Solomon Creed’s been a busy boy since he staggered, barefooted, out of the desert from the burning wreckage of a plane.
Creed is the new go-to guy for genre thrills. Part Bourne, part Reacher, part Eastwood’s Pale Rider, he’s a mystery man with a mission – to save a dead man. And make no mistake. Creed is going to be huge – some guy called Leonardo DiCaprio has already snapped up the TV rights to his adventures.
But author Simon Toyne has also been taking his globe-trotting hero – the star of a planned sequence of five books – on a comprehensive Blog Tour, and they’ve arrived at Crime Thriller Fella’s manor just in time for Sunday tea and crumpets.
In this fascinating interview Toyne talks Creed, Steve McQueen, the supernatural – and what’s next for his enigmatic protag.
Solomon Creed is an enigmatic man – what can you tell us about him?
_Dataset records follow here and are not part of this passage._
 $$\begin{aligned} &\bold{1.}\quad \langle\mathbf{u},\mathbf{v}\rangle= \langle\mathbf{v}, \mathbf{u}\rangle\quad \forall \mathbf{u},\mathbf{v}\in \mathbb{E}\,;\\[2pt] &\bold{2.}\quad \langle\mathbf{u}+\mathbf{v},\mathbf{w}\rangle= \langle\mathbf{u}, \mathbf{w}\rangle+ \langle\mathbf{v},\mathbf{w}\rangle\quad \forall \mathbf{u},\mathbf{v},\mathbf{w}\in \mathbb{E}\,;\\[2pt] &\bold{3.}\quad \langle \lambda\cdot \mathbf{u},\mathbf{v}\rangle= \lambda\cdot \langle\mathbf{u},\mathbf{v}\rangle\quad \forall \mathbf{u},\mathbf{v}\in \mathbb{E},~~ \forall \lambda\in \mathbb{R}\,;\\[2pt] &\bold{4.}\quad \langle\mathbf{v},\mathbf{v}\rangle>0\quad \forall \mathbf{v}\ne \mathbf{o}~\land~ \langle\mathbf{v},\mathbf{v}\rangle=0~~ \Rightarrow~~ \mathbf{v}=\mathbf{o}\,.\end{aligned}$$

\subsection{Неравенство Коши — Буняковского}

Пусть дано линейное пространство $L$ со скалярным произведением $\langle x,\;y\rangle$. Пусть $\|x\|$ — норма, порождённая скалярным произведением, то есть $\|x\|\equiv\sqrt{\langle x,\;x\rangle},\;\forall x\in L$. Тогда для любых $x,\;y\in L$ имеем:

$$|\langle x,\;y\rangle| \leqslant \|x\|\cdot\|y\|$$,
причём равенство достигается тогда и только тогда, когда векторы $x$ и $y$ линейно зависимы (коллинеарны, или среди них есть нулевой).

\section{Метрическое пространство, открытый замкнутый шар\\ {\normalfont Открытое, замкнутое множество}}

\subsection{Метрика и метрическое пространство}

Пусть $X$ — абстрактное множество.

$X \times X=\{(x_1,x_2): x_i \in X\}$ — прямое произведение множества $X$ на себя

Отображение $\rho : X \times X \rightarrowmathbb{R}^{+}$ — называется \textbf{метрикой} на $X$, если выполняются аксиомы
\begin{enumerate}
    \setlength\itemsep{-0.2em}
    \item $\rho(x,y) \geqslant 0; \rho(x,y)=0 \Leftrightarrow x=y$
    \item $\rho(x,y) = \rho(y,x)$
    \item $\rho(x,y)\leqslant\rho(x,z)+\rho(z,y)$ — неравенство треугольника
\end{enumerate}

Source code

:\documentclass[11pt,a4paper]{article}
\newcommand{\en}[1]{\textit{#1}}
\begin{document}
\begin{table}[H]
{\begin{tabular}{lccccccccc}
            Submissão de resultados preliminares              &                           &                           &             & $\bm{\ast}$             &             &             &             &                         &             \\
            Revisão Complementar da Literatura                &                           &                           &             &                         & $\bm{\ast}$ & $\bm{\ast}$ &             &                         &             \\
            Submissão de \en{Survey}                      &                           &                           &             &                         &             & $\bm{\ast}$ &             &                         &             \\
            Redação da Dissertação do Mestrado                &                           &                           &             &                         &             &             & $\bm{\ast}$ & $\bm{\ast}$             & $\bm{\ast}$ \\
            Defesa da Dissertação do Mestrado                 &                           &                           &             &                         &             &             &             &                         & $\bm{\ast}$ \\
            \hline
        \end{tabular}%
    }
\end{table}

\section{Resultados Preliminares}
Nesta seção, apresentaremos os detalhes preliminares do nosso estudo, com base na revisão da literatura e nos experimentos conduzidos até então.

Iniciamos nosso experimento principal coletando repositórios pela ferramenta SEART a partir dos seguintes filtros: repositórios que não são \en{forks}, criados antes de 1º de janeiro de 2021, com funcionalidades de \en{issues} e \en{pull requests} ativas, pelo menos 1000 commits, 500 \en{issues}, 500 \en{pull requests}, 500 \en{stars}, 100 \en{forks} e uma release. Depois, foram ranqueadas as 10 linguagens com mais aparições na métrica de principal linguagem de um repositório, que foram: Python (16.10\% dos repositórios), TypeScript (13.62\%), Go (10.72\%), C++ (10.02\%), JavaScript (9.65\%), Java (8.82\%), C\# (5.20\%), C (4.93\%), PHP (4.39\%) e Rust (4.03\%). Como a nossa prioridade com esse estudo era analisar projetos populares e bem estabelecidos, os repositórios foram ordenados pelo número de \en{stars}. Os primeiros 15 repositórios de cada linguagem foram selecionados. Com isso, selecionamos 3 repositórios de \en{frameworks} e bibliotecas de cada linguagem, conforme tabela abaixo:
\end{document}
Well, obviously the more I tell you, the less of an enigma he will be, so maybe I should lie….
Actually it’s a good question because in writing him I discovered that it’s quite hard to render an enigmatic lead character on the page. It’s very much a cinematic trope – you cast an interesting, charismatic actor, you point a camera at them and you get them to say very little. Steve McQueen famously used to go through his scripts crossing all his dialogue out saying ‘I can do that with just a look’. If Solomon didn’t say anything he’d disappear. My solution was to filter him through the other characters. You see Solomon through various eyes and they all project something different onto him. Some see him as a saviour, others as a threat. The reader can make their own mind up.
Where did the idea for your Creed series come from?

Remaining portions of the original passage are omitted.